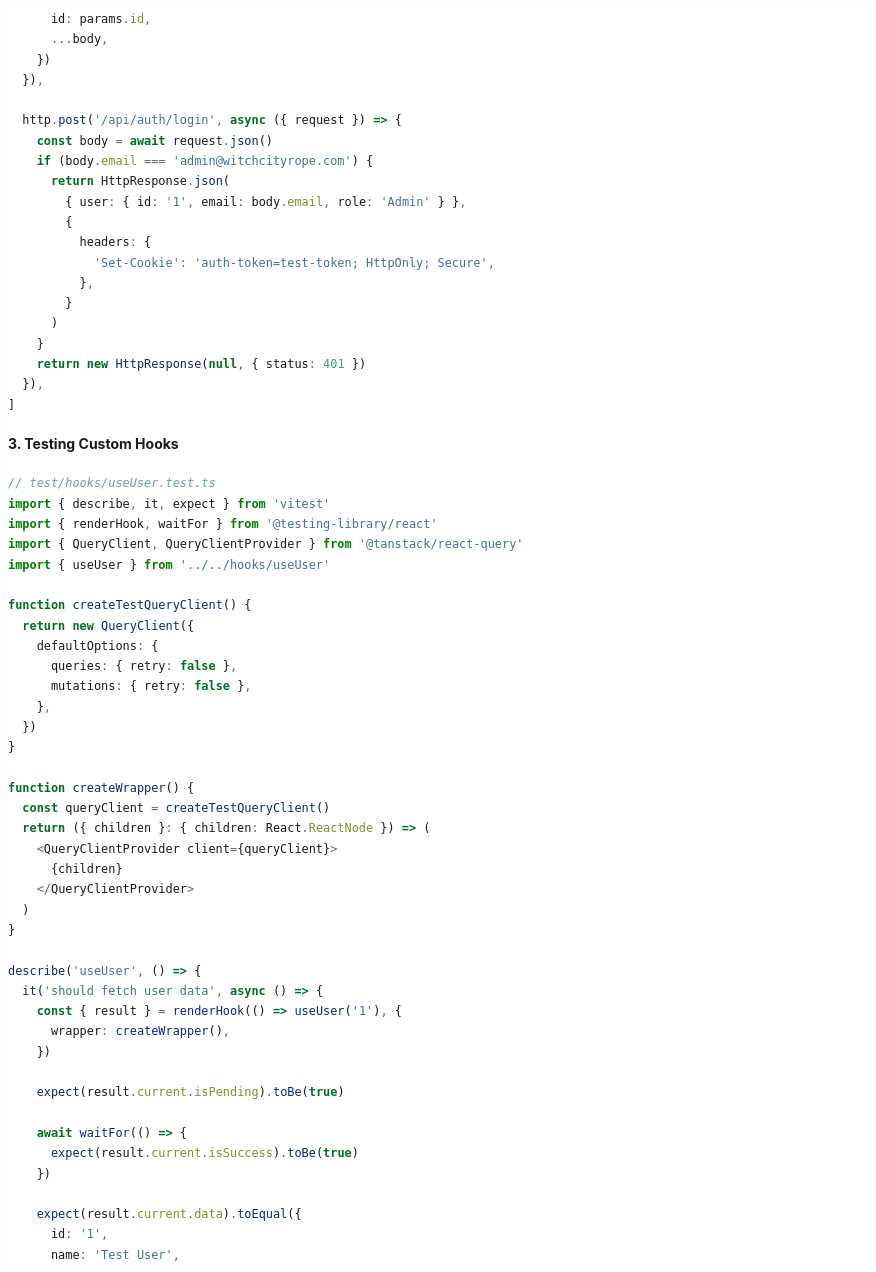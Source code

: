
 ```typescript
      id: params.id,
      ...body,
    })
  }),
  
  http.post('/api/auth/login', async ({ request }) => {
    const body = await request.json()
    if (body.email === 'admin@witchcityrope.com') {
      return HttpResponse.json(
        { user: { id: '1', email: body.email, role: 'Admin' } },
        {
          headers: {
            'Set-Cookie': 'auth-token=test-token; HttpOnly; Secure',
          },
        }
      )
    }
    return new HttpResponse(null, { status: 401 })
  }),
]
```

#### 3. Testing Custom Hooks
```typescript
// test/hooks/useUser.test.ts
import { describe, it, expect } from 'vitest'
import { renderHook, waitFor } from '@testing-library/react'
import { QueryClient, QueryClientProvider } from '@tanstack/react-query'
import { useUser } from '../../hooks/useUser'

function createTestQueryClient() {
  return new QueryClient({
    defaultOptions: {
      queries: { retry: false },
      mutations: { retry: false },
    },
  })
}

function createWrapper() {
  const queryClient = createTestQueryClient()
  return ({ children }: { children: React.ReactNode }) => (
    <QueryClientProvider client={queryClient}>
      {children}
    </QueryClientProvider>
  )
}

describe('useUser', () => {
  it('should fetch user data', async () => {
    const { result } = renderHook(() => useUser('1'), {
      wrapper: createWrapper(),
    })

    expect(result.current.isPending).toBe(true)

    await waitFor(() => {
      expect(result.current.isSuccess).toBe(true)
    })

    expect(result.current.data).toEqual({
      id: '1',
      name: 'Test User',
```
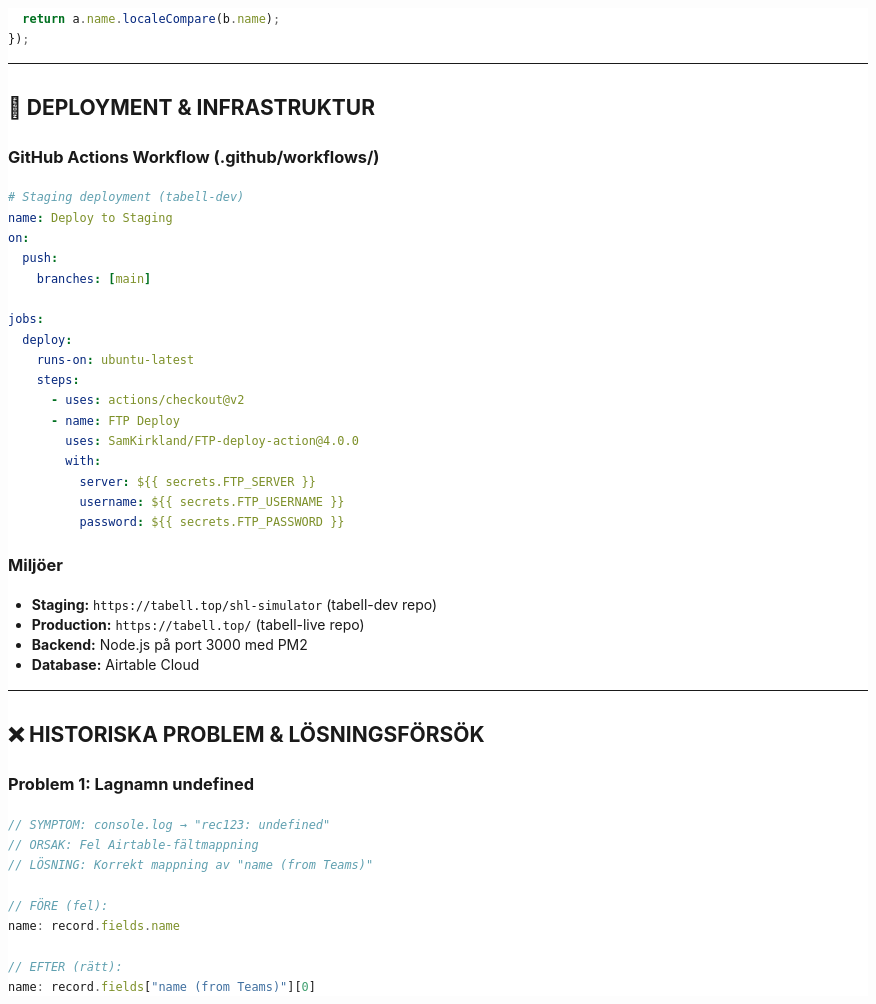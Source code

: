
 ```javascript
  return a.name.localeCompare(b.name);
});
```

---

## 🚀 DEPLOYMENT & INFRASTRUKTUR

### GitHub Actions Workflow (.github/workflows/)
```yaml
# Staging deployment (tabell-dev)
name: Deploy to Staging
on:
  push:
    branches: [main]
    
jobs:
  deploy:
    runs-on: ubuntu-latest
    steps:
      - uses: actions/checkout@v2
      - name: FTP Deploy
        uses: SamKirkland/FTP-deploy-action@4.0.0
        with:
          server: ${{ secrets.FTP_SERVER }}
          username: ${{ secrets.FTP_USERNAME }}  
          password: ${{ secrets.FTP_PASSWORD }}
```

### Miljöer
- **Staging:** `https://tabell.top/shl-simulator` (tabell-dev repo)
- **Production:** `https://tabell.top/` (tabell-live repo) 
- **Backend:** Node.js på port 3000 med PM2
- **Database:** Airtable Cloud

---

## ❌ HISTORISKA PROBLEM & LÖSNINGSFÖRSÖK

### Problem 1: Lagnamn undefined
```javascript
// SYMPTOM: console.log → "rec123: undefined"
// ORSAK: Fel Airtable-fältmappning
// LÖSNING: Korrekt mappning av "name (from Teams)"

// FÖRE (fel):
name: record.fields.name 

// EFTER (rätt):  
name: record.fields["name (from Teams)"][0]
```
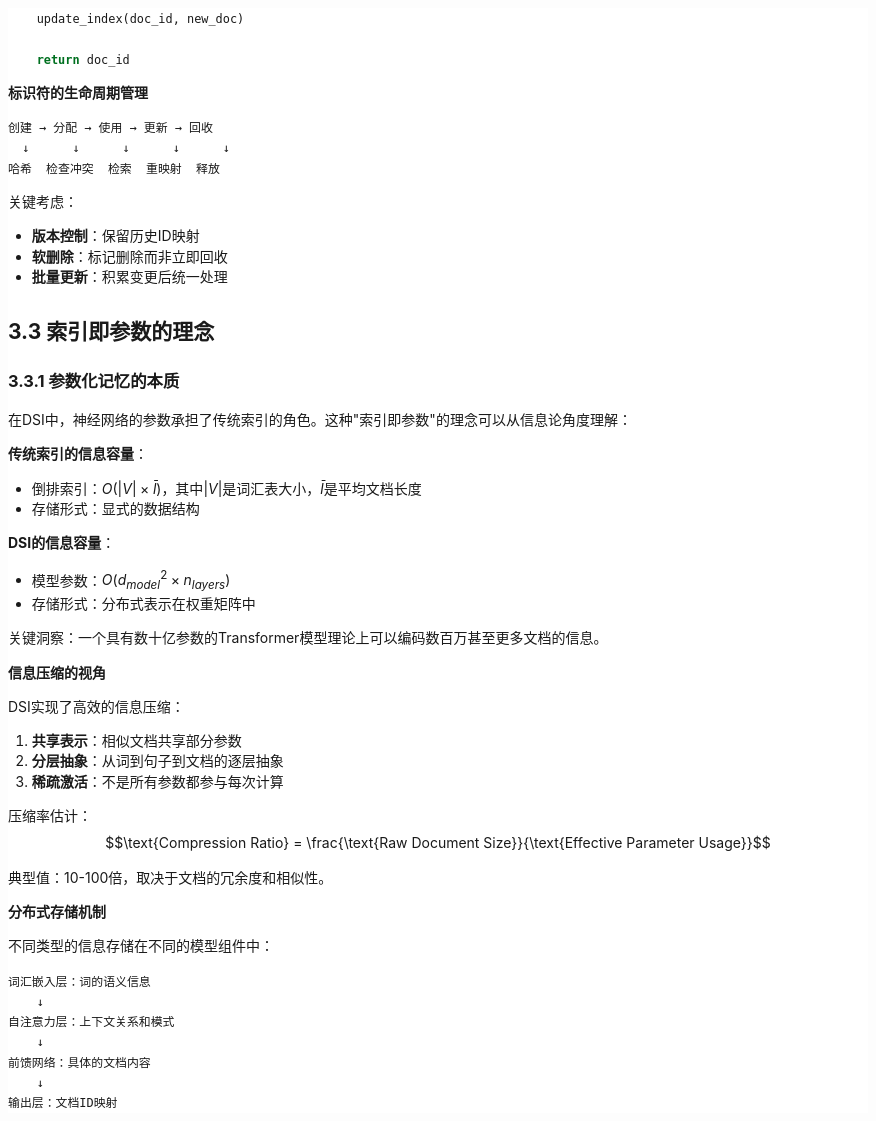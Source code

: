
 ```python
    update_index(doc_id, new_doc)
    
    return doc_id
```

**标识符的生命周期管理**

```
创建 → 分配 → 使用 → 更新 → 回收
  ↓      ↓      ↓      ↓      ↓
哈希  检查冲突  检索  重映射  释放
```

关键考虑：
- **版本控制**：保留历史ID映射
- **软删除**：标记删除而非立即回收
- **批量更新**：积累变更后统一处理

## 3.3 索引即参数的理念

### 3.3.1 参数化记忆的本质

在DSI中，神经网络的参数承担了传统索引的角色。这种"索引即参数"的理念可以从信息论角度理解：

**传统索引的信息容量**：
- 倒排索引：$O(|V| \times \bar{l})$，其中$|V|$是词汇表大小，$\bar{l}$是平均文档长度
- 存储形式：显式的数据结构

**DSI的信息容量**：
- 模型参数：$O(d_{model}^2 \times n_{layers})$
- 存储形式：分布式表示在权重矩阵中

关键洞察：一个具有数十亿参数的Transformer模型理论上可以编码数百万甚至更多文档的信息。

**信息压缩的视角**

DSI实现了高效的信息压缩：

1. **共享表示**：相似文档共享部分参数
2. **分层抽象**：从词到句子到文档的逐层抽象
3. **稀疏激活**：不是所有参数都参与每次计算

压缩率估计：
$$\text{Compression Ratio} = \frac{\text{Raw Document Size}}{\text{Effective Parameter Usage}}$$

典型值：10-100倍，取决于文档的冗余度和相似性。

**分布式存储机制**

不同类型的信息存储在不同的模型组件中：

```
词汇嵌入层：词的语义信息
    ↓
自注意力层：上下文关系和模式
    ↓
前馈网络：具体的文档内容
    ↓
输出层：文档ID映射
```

— Problem statement —
When you copy the entries above, keep every word exactly and omit the images.

— Solution —
Source code

:
 ```typescript
      id: params.id,
      ...body,
    })
  }),
  
  http.post('/api/auth/login', async ({ request }) => {
    const body = await request.json()
    if (body.email === 'admin@witchcityrope.com') {
      return HttpResponse.json(
        { user: { id: '1', email: body.email, role: 'Admin' } },
        {
          headers: {
            'Set-Cookie': 'auth-token=test-token; HttpOnly; Secure',
          },
        }
      )
    }
    return new HttpResponse(null, { status: 401 })
  }),
]
```

#### 3. Testing Custom Hooks
```typescript
// test/hooks/useUser.test.ts
import { describe, it, expect } from 'vitest'
import { renderHook, waitFor } from '@testing-library/react'
import { QueryClient, QueryClientProvider } from '@tanstack/react-query'
import { useUser } from '../../hooks/useUser'

function createTestQueryClient() {
  return new QueryClient({
    defaultOptions: {
      queries: { retry: false },
      mutations: { retry: false },
    },
  })
}

function createWrapper() {
  const queryClient = createTestQueryClient()
  return ({ children }: { children: React.ReactNode }) => (
    <QueryClientProvider client={queryClient}>
      {children}
    </QueryClientProvider>
  )
}

describe('useUser', () => {
  it('should fetch user data', async () => {
    const { result } = renderHook(() => useUser('1'), {
      wrapper: createWrapper(),
    })

    expect(result.current.isPending).toBe(true)

    await waitFor(() => {
      expect(result.current.isSuccess).toBe(true)
    })

    expect(result.current.data).toEqual({
      id: '1',
      name: 'Test User',
```
Source code

:
 ```javascript
  return a.name.localeCompare(b.name);
});
```

---

## 🚀 DEPLOYMENT & INFRASTRUKTUR

### GitHub Actions Workflow (.github/workflows/)
```yaml
# Staging deployment (tabell-dev)
name: Deploy to Staging
on:
  push:
    branches: [main]
    
jobs:
  deploy:
    runs-on: ubuntu-latest
    steps:
      - uses: actions/checkout@v2
      - name: FTP Deploy
        uses: SamKirkland/FTP-deploy-action@4.0.0
        with:
          server: ${{ secrets.FTP_SERVER }}
          username: ${{ secrets.FTP_USERNAME }}  
          password: ${{ secrets.FTP_PASSWORD }}
```

### Miljöer
- **Staging:** `https://tabell.top/shl-simulator` (tabell-dev repo)
- **Production:** `https://tabell.top/` (tabell-live repo) 
- **Backend:** Node.js på port 3000 med PM2
- **Database:** Airtable Cloud

---

## ❌ HISTORISKA PROBLEM & LÖSNINGSFÖRSÖK

### Problem 1: Lagnamn undefined
```javascript
// SYMPTOM: console.log → "rec123: undefined"
// ORSAK: Fel Airtable-fältmappning
// LÖSNING: Korrekt mappning av "name (from Teams)"

// FÖRE (fel):
name: record.fields.name 

// EFTER (rätt):  
name: record.fields["name (from Teams)"][0]
```
Source code

:
 ```python
    update_index(doc_id, new_doc)
    
    return doc_id
```

**标识符的生命周期管理**

```
创建 → 分配 → 使用 → 更新 → 回收
  ↓      ↓      ↓      ↓      ↓
哈希  检查冲突  检索  重映射  释放
```

关键考虑：
- **版本控制**：保留历史ID映射
- **软删除**：标记删除而非立即回收
- **批量更新**：积累变更后统一处理

## 3.3 索引即参数的理念

### 3.3.1 参数化记忆的本质

在DSI中，神经网络的参数承担了传统索引的角色。这种"索引即参数"的理念可以从信息论角度理解：

**传统索引的信息容量**：
- 倒排索引：$O(|V| \times \bar{l})$，其中$|V|$是词汇表大小，$\bar{l}$是平均文档长度
- 存储形式：显式的数据结构

**DSI的信息容量**：
- 模型参数：$O(d_{model}^2 \times n_{layers})$
- 存储形式：分布式表示在权重矩阵中

关键洞察：一个具有数十亿参数的Transformer模型理论上可以编码数百万甚至更多文档的信息。

**信息压缩的视角**

DSI实现了高效的信息压缩：

1. **共享表示**：相似文档共享部分参数
2. **分层抽象**：从词到句子到文档的逐层抽象
3. **稀疏激活**：不是所有参数都参与每次计算

压缩率估计：
$$\text{Compression Ratio} = \frac{\text{Raw Document Size}}{\text{Effective Parameter Usage}}$$

典型值：10-100倍，取决于文档的冗余度和相似性。

**分布式存储机制**

不同类型的信息存储在不同的模型组件中：

```
词汇嵌入层：词的语义信息
    ↓
自注意力层：上下文关系和模式
    ↓
前馈网络：具体的文档内容
    ↓
输出层：文档ID映射
```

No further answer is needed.